#### Record extracts
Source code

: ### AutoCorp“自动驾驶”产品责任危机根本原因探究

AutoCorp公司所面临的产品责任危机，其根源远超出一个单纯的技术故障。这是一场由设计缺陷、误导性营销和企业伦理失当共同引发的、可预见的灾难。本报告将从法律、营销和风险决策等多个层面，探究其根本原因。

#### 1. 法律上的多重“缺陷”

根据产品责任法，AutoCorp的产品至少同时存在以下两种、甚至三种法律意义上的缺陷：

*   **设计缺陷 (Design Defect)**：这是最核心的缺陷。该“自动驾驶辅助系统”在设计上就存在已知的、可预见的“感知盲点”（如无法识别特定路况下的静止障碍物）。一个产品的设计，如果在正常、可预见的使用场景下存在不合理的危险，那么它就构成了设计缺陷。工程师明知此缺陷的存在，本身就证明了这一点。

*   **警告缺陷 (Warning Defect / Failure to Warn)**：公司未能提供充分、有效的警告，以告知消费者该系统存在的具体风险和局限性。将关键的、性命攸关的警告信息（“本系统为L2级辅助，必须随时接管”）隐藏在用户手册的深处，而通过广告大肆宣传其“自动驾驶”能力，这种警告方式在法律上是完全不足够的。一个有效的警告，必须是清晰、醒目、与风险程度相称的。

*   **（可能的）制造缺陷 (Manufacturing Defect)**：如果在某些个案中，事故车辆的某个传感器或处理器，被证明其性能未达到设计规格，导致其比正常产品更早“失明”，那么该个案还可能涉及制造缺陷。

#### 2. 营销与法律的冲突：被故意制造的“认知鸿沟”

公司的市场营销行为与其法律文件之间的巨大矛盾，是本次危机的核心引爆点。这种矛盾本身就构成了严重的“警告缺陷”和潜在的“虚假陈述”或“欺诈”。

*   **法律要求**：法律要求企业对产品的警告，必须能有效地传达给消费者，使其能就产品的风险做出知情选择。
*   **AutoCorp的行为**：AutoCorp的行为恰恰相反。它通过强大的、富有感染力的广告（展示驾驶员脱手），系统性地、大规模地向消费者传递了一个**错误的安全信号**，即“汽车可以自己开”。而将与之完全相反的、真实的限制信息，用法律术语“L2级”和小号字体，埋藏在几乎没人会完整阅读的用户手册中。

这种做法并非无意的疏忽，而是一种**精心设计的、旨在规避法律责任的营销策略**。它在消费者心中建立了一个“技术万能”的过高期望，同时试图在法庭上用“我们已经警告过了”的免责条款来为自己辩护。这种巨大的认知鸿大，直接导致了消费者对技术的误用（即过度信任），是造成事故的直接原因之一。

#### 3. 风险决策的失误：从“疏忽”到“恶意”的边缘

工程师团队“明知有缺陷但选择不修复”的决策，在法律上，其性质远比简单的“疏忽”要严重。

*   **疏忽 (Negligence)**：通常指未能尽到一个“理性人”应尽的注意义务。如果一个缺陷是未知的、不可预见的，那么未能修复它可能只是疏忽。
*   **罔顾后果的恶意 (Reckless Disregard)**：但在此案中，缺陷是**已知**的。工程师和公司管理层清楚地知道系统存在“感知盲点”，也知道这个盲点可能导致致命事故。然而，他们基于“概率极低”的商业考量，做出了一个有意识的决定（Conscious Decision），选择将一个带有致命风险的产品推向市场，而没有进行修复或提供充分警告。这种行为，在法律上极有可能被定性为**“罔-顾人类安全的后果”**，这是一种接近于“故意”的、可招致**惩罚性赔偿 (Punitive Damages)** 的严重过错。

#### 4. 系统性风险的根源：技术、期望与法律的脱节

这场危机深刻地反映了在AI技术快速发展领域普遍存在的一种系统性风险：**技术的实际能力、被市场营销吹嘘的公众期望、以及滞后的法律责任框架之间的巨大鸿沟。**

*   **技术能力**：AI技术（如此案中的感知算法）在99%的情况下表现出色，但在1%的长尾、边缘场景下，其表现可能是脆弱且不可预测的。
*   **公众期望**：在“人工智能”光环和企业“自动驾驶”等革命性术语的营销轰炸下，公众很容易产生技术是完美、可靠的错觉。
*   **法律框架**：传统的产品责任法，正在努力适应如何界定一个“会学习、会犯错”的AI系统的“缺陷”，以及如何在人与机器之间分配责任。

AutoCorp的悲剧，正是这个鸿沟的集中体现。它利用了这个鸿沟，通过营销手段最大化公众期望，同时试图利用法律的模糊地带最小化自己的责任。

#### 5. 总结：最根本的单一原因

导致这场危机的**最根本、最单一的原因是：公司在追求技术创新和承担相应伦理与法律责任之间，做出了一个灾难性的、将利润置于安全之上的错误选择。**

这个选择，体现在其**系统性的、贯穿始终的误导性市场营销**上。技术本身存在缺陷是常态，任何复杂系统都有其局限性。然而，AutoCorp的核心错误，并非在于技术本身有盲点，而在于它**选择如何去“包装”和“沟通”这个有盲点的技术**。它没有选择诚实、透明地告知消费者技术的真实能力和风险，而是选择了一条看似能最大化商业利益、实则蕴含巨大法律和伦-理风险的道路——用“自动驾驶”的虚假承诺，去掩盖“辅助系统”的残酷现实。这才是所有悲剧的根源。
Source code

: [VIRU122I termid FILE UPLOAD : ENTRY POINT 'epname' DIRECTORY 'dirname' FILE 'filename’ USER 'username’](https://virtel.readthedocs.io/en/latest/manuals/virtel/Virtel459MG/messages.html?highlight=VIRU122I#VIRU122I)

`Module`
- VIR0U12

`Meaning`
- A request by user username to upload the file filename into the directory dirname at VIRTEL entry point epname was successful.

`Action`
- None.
########
Problem to work on: Your task is to copy each line of the entries that includes the word "epname".

Response area:
: [VIRU122I termid FILE UPLOAD : ENTRY POINT 'epname' DIRECTORY 'dirname' FILE 'filename’ USER 'username’](https://virtel.readthedocs.io/en/latest/manuals/virtel/Virtel459MG/messages.html?highlight=VIRU122I#VIRU122I)
- A request by user username to upload the file filename into the directory dirname at VIRTEL entry point epname was successful.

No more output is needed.